-------- INFORMATION SHOWN --------
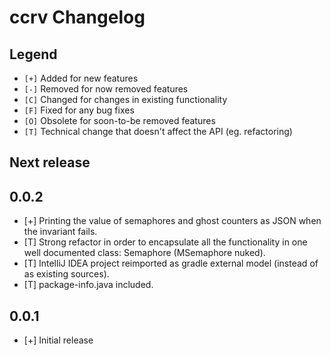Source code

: # ccrv Changelog

## Legend

- `[+]` Added for new features
- `[-]` Removed for now removed features
- `[C]` Changed for changes in existing functionality
- `[F]` Fixed for any bug fixes
- `[O]` Obsolete for soon-to-be removed features
- `[T]` Technical change that doesn't affect the API (eg. refactoring)

## Next release

## 0.0.2

- [+] Printing the value of semaphores and ghost counters as JSON when the invariant fails.
- [T] Strong refactor in order to encapsulate all the functionality in
  one well documented class: Semaphore (MSemaphore nuked).
- [T] IntelliJ IDEA project reimported as gradle external model (instead of as existing sources).
- [T] package-info.java included.

## 0.0.1

- [+] Initial release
--------
■ **TRY IT**: Respond with one number, the count of lines in the data that hold the string "existing".

■ **ANSWER SECTION**: 2